杂多酸盐类超分子催化剂的合成及其在催化氧化反应中的应用

The cyclodextrin(CD) derivatives containing amino groups and carboxyl groups were readily obtained through the chemical modification to the outer rim of CDs, and then further structurally characterized. The novel supramolecular compounds have been fabricated at a molecular level by covalent interaction or electrostatic interaction between new synthesized cyclodextrin derivatives and polyoxometalate(POM)-based catalysts in aqueous solution. The new POM-based supramolecular catalysts were spectroscopically and structurally characterized by a wide range of analytical methods. Furthermore, in order to our better understanding of self-assembly mechanism, the influences of the various synthetic parameters (pH value, temperature, types of polyoxometalates and molar ratio, etc) on assembly process also will be investigated in detail. Our aim is to provide structure-tunable synthesis of supramolecular assembly of CDs ann POMs for the first time. The novel supramolecular catalysts based on POMs and CDs were applied on hydrogen peroxide-based catalytic oxidation of alcohols in an aqueous/organic two phase system, which act as a chemical nanoreactor in aqueous solution with the excellent combination of molecular recognition and phase-transfer properties. The organic substrates thus can be selectively and effectively transferred to the aqueous phase,and next will be inserted into the cyclodextrin cavities of supramolecular catalysts to form inclusion complexes. As a consequence, the presence of supramolecular compounds can improve catalytic reaction rate, meanwhile the resulting restrictions in guest molecular motions could thus be used to isolate and indentify of catalytic intermediates. Based on kinetic, spectroscopic studies together with computational method (DFT), all the present investigation shed new light on the catalytic mechanism involved in POM-assisted alcohol oxidation. In short, this innovative project not only bring forward new experimental principles for POM-based catalysts in industrial process, but it also open up the new field of supramolecular catalysis.

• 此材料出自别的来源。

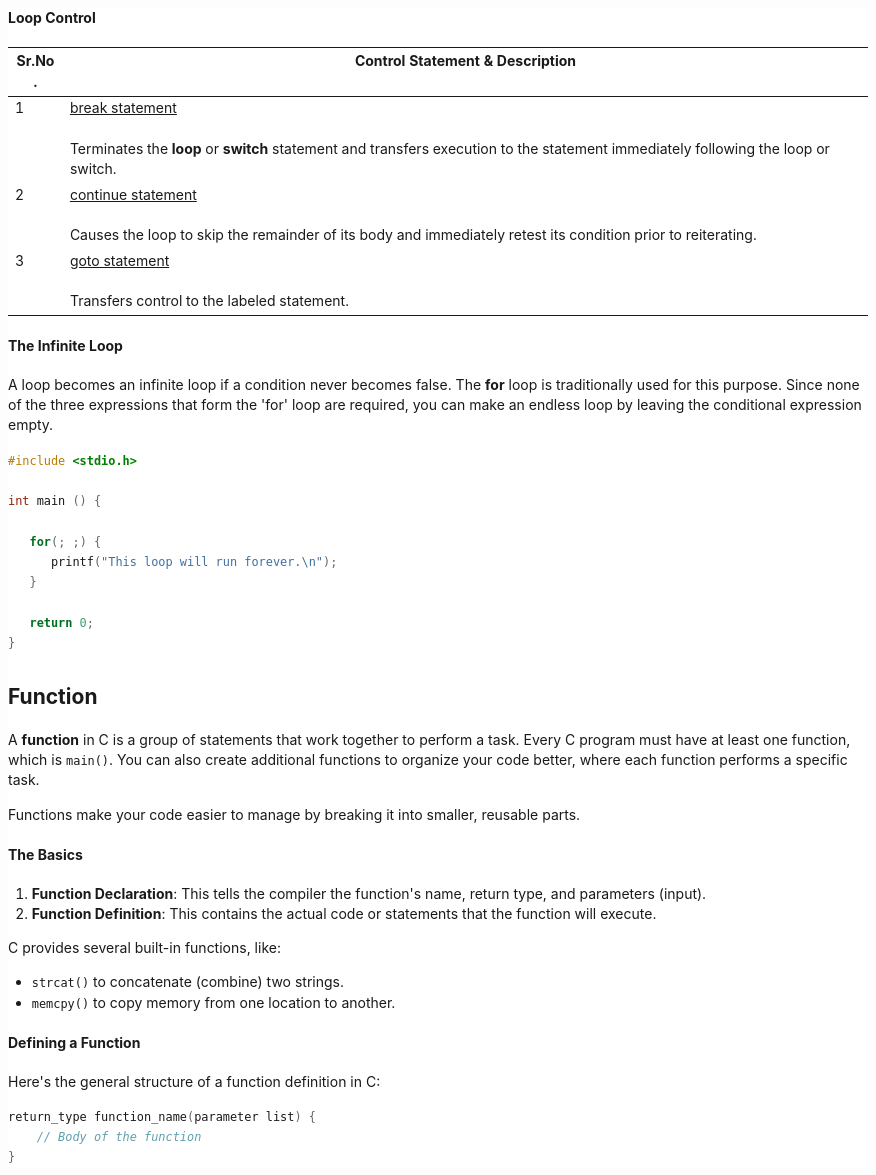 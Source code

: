 #### Loop Control

| Sr.No. | Control Statement & Description                                                                                                                                                                                                |
| ------ | ------------------------------------------------------------------------------------------------------------------------------------------------------------------------------------------------------------------------------ |
| 1      | [break statement](https://www.tutorialspoint.com/cprogramming/c_break_statement.htm)<br><br>Terminates the **loop** or **switch** statement and transfers execution to the statement immediately following the loop or switch. |
| 2      | [continue statement](https://www.tutorialspoint.com/cprogramming/c_continue_statement.htm)<br><br>Causes the loop to skip the remainder of its body and immediately retest its condition prior to reiterating.                 |
| 3      | [goto statement](https://www.tutorialspoint.com/cprogramming/c_goto_statement.htm)<br><br>Transfers control to the labeled statement.                                                                                          |

#### The Infinite Loop
A loop becomes an infinite loop if a condition never becomes false. The **for** loop is traditionally used for this purpose. Since none of the three expressions that form the 'for' loop are required, you can make an endless loop by leaving the conditional expression empty.

```c
#include <stdio.h>
 
int main () {

   for(; ;) {
      printf("This loop will run forever.\n");
   }

   return 0;
}
```


## Function
A **function** in C is a group of statements that work together to perform a task. Every C program must have at least one function, which is `main()`. You can also create additional functions to organize your code better, where each function performs a specific task.

Functions make your code easier to manage by breaking it into smaller, reusable parts.

#### The Basics
1. **Function Declaration**: This tells the compiler the function's name, return type, and parameters (input).
2. **Function Definition**: This contains the actual code or statements that the function will execute.

C provides several built-in functions, like:
- `strcat()` to concatenate (combine) two strings.
- `memcpy()` to copy memory from one location to another.

#### Defining a Function
Here's the general structure of a function definition in C:

```c
return_type function_name(parameter list) {
	// Body of the function 
}
```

对环糊精外缘基团进行的化学修饰，合成并表征含有羧基、氨基等修饰基团的环糊精衍生物。通过化学键合或静电作用将其与杂多酸盐进行组装，在分子水平上构筑新颖的杂多酸盐类超分子催化剂。对新合成的超分子复合物进行一系列结构和谱学表征，并探讨其组装机理，研究在水溶液中各种反应因素(pH值、温度、杂多酸盐类型、反应物摩尔比等)对组装过程的影响，以实现超分子复合物的结构可控合成。随后将超分子催化剂应用于双液相醇氧化反应中，利用超分子纳米反应器的相转移性和分子识别性能，选择性地将有机底物从有机相转移到水相中组装在超分子催化剂上的环糊精的空腔内，从而提高催化反应速率，同时可以限制底物在水相中的移动，增加了分离活性中间体的可能。最后通过反应动力学及光谱学研究结果，并结合DFT理论计算，深入阐述催化氧化机理。本项目的创新性研究，为多酸催化剂的工业化应用提供可靠的实验依据，并成功拓展超分子催化领域的研究内容。

本项目通过化学键合和氢键作用将beta-环糊精与Keggin杂多酸盐HSiW12O40进行自组装，在分子水平上构筑新颖的三维杂多酸盐类超分子催化剂{3CD@SiW12}。对新合成的超分子复合物进行一系列结构和谱学表征，并探讨其组装机理，研究在水溶液中各种反应因素(pH值、温度、杂多酸盐类型、反应物摩尔比等)对组装过程的影响，以实现超分子复合物的结构可控合成。随后将超分子催化剂应用于双液相醇氧化反应中，利用超分子纳米反应器的相转移性和分子识别性能，选择性地将有机底物从有机相转移到水相中组装在超分子催化剂上的环糊精的空腔内，从而提高催化反应速率，同时可以限制底物在水相中的移动，增加了分离活性中间体的可能。最后通过光谱学研究结果，并结合DFT理论计算，深入阐述催化氧化机理。本项目的创新性研究，为多酸催化剂的工业化应用提供可靠的实验依据，并成功拓展超分子催化领域的研究内容。..根据项目计划书，各项目任务现已完成。项目执行期间取得了较好的研究成果，共计发表SCI论文9篇，累计影响因子约40，授权专利5项。项目执行期间，参加国际会议1次，5人次参加国内学术会议5次。培养硕士4名。已超额完成项目计划书中的研究目标。